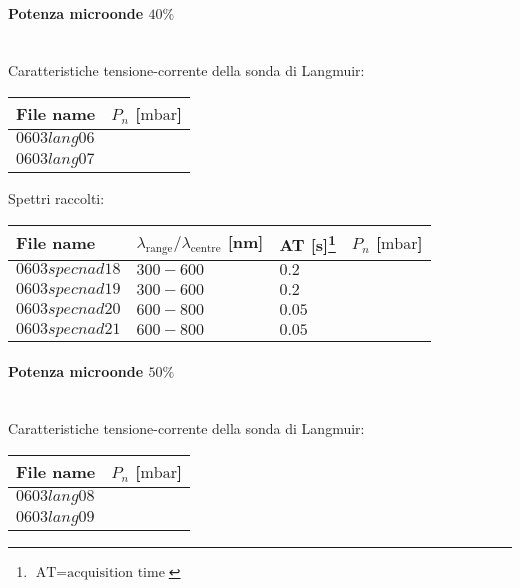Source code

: \paragraph*{Potenza microonde $\text{40\%}$} ~\\
Caratteristiche tensione-corrente della sonda di Langmuir:
\begin{center}
\begin{tabular}{p{3cm}p{3cm}}
\toprule
File name	&$P_n$ [$\si{\milli\bar}$]\\
\midrule
$0603lang06$	&$  $\\
$0603lang07$	&$  $\\
\bottomrule
\end{tabular}
\end{center}

Spettri raccolti:
\begin{center}
\begin{tabular}{p{3cm}p{4cm}p{2cm}p{3cm}}
\toprule
File name	&$\lambda_\text{range}\text{/}\lambda_\text{centre}$ [nm] 	&AT [s]\footnote{$\text{AT}=\text{acquisition time}$} &$P_n$ [$\si{\milli\bar}$]\\
\midrule
$0603specnad18$	&$300-600$	&$0.2$		&$  $\\
$0603specnad19$	&$300-600$	&$0.2$		&$  $\\
$0603specnad20$	&$600-800$	&$0.05$		&$  $\\
$0603specnad21$	&$600-800$	&$0.05$		&$  $\\

\bottomrule
\end{tabular}
\end{center}

\paragraph*{Potenza microonde $\text{50\%}$} ~\\
Caratteristiche tensione-corrente della sonda di Langmuir:
\begin{center}
\begin{tabular}{p{3cm}p{3cm}}
\toprule
File name	&$P_n$ [$\si{\milli\bar}$]\\
\midrule
$0603lang08$	&$  $\\
$0603lang09$	&$  $\\
\bottomrule
\end{tabular}
\end{center}


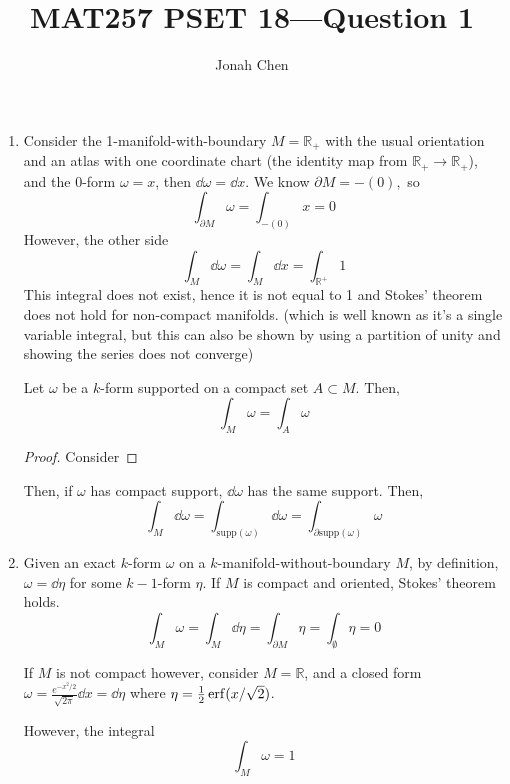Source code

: \documentclass{exam}
\title{MAT257 PSET 18---Question 1}
\author{Jonah Chen}
\date{}
\newcommand{\R}{\mathbb{R}}
\begin{document}
    \sffamily
    \maketitle
    \begin{enumerate}[label=\alph*)]
        \item Consider the 1-manifold-with-boundary $M=\R_+$ with the usual orientation and an atlas with one coordinate chart (the identity map from $\R_+\to\R_+$), and the $0$-form $\omega=x$, then $\dd\omega=\dd x$. We know $\partial M=-(0),$ so
        \begin{equation}
            \int_{\partial M}\omega=\int_{-(0)}x=0
        \end{equation}
        However, the other side
        \begin{equation}
            \int_M\dd\omega=\int_M\dd x=\int_{\R^+}1
        \end{equation}
        This integral does not exist, hence it is not equal to 1 and Stokes' theorem does not hold for non-compact manifolds. (which is well known as it's a single variable integral, but this can also be shown by using a partition of unity and showing the series does not converge)
        \begin{proposition}
            Let $\omega$ be a $k$-form supported on a compact set $A\subset M$. Then,
            \begin{equation}
                \int_{M}\omega=\int_A\omega
            \end{equation}
            \begin{proof}
                Consider
            \end{proof}
        \end{proposition}
        Then, if $\omega$ has compact support, $\dd\omega$ has the same support. Then,
        \begin{equation}
            \int_M\dd\omega=\int_{\mathrm{supp}(\omega)}\dd\omega=\int_{\partial\mathrm{supp}(\omega)}\omega
        \end{equation} 

        \item Given an exact $k$-form $\omega$ on a $k$-manifold-without-boundary $M$, by definition, $\omega=\dd\eta$ for some $k-1$-form $\eta$. If $M$ is compact and oriented, Stokes' theorem holds.
        \begin{equation}
            \int_M\omega=\int_M\dd\eta=\int_{\partial M}\eta=\int_{\emptyset}\eta=0
        \end{equation}

        If $M$ is not compact however, consider $M=\R$, and a closed form $\omega=\frac{e^{-x^2/2}}{\sqrt{2\pi}}\dd x=\dd\eta$ where $\eta=\frac{1}{2}\erf(x/\sqrt2)$.

        However, the integral
        \begin{equation}
            \int_M\omega=1
        \end{equation}
    \end{enumerate}
\end{document}
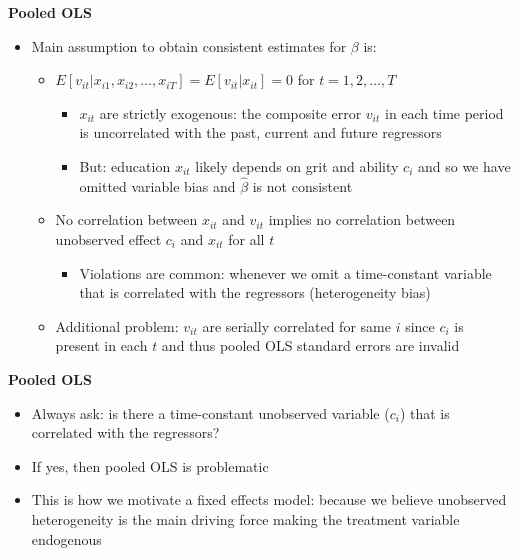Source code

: \documentclass{beamer}
\begin{document}
\begin{frame}[plain]
	\begin{center}
	\textbf{Pooled OLS}
	\end{center}
	
	\begin{itemize}
	\item Main assumption to obtain consistent estimates for $\beta$ is:
		\begin{itemize}
		\item $E[v_{it} | x_{i1},x_{i2}, \dots, x_{iT}] = E[v_{it} | x_{it}] = 0$ for $t=1,2,\dots, T$
			\begin{itemize}
			\item $x_{it}$ are strictly exogenous: the composite error $v_{it}$ in each time period is uncorrelated with the past, current and future regressors
			\item But: education $x_{it}$ likely depends on grit and ability $c_i$ and so we have omitted variable bias and $\widehat{\beta}$ is not consistent
			\end{itemize}
		\item No correlation between $x_{it}$ and $v_{it}$ implies no correlation between unobserved effect $c_i$ and $x_{it}$ for all $t$
			\begin{itemize}
			\item Violations are common: whenever we omit a time-constant variable that is correlated with the regressors (heterogeneity bias)
			\end{itemize}
		\item Additional problem: $v_{it}$ are serially correlated for same $i$ since $c_i$ is present in each $t$ and thus pooled OLS standard errors are invalid
		\end{itemize}
	\end{itemize}
\end{frame}

\begin{frame}[plain]
	\begin{center}
	\textbf{Pooled OLS}
	\end{center}
	
	\begin{itemize}
	\item Always ask: is there a time-constant unobserved variable ($c_i$) that is correlated with the regressors?  
	\item If yes, then pooled OLS is problematic
	\item This is how we motivate a fixed effects model: because we believe unobserved heterogeneity is the main driving force making the treatment variable endogenous
	\end{itemize}
\end{frame}
\end{document}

——

Exercise brief
Where the data includes pictures, leave them out and write out everything else exactly.

Task answer
Source code

: \paragraph*{Potenza microonde $\text{40\%}$} ~\\
Caratteristiche tensione-corrente della sonda di Langmuir:
\begin{center}
\begin{tabular}{p{3cm}p{3cm}}
\toprule
File name	&$P_n$ [$\si{\milli\bar}$]\\
\midrule
$0603lang06$	&$  $\\
$0603lang07$	&$  $\\
\bottomrule
\end{tabular}
\end{center}

Spettri raccolti:
\begin{center}
\begin{tabular}{p{3cm}p{4cm}p{2cm}p{3cm}}
\toprule
File name	&$\lambda_\text{range}\text{/}\lambda_\text{centre}$ [nm] 	&AT [s]\footnote{$\text{AT}=\text{acquisition time}$} &$P_n$ [$\si{\milli\bar}$]\\
\midrule
$0603specnad18$	&$300-600$	&$0.2$		&$  $\\
$0603specnad19$	&$300-600$	&$0.2$		&$  $\\
$0603specnad20$	&$600-800$	&$0.05$		&$  $\\
$0603specnad21$	&$600-800$	&$0.05$		&$  $\\

\bottomrule
\end{tabular}
\end{center}

\paragraph*{Potenza microonde $\text{50\%}$} ~\\
Caratteristiche tensione-corrente della sonda di Langmuir:
\begin{center}
\begin{tabular}{p{3cm}p{3cm}}
\toprule
File name	&$P_n$ [$\si{\milli\bar}$]\\
\midrule
$0603lang08$	&$  $\\
$0603lang09$	&$  $\\
\bottomrule
\end{tabular}
\end{center}


Source code

: \documentclass{exam}
\title{MAT257 PSET 18---Question 1}
\author{Jonah Chen}
\date{}
\newcommand{\R}{\mathbb{R}}
\begin{document}
    \sffamily
    \maketitle
    \begin{enumerate}[label=\alph*)]
        \item Consider the 1-manifold-with-boundary $M=\R_+$ with the usual orientation and an atlas with one coordinate chart (the identity map from $\R_+\to\R_+$), and the $0$-form $\omega=x$, then $\dd\omega=\dd x$. We know $\partial M=-(0),$ so
        \begin{equation}
            \int_{\partial M}\omega=\int_{-(0)}x=0
        \end{equation}
        However, the other side
        \begin{equation}
            \int_M\dd\omega=\int_M\dd x=\int_{\R^+}1
        \end{equation}
        This integral does not exist, hence it is not equal to 1 and Stokes' theorem does not hold for non-compact manifolds. (which is well known as it's a single variable integral, but this can also be shown by using a partition of unity and showing the series does not converge)
        \begin{proposition}
            Let $\omega$ be a $k$-form supported on a compact set $A\subset M$. Then,
            \begin{equation}
                \int_{M}\omega=\int_A\omega
            \end{equation}
            \begin{proof}
                Consider
            \end{proof}
        \end{proposition}
        Then, if $\omega$ has compact support, $\dd\omega$ has the same support. Then,
        \begin{equation}
            \int_M\dd\omega=\int_{\mathrm{supp}(\omega)}\dd\omega=\int_{\partial\mathrm{supp}(\omega)}\omega
        \end{equation} 

        \item Given an exact $k$-form $\omega$ on a $k$-manifold-without-boundary $M$, by definition, $\omega=\dd\eta$ for some $k-1$-form $\eta$. If $M$ is compact and oriented, Stokes' theorem holds.
        \begin{equation}
            \int_M\omega=\int_M\dd\eta=\int_{\partial M}\eta=\int_{\emptyset}\eta=0
        \end{equation}

        If $M$ is not compact however, consider $M=\R$, and a closed form $\omega=\frac{e^{-x^2/2}}{\sqrt{2\pi}}\dd x=\dd\eta$ where $\eta=\frac{1}{2}\erf(x/\sqrt2)$.

        However, the integral
        \begin{equation}
            \int_M\omega=1
        \end{equation}
    \end{enumerate}
\end{document}
Source code

: \documentclass{beamer}
\begin{document}
\begin{frame}[plain]
	\begin{center}
	\textbf{Pooled OLS}
	\end{center}
	
	\begin{itemize}
	\item Main assumption to obtain consistent estimates for $\beta$ is:
		\begin{itemize}
		\item $E[v_{it} | x_{i1},x_{i2}, \dots, x_{iT}] = E[v_{it} | x_{it}] = 0$ for $t=1,2,\dots, T$
			\begin{itemize}
			\item $x_{it}$ are strictly exogenous: the composite error $v_{it}$ in each time period is uncorrelated with the past, current and future regressors
			\item But: education $x_{it}$ likely depends on grit and ability $c_i$ and so we have omitted variable bias and $\widehat{\beta}$ is not consistent
			\end{itemize}
		\item No correlation between $x_{it}$ and $v_{it}$ implies no correlation between unobserved effect $c_i$ and $x_{it}$ for all $t$
			\begin{itemize}
			\item Violations are common: whenever we omit a time-constant variable that is correlated with the regressors (heterogeneity bias)
			\end{itemize}
		\item Additional problem: $v_{it}$ are serially correlated for same $i$ since $c_i$ is present in each $t$ and thus pooled OLS standard errors are invalid
		\end{itemize}
	\end{itemize}
\end{frame}

\begin{frame}[plain]
	\begin{center}
	\textbf{Pooled OLS}
	\end{center}
	
	\begin{itemize}
	\item Always ask: is there a time-constant unobserved variable ($c_i$) that is correlated with the regressors?  
	\item If yes, then pooled OLS is problematic
	\item This is how we motivate a fixed effects model: because we believe unobserved heterogeneity is the main driving force making the treatment variable endogenous
	\end{itemize}
\end{frame}
\end{document}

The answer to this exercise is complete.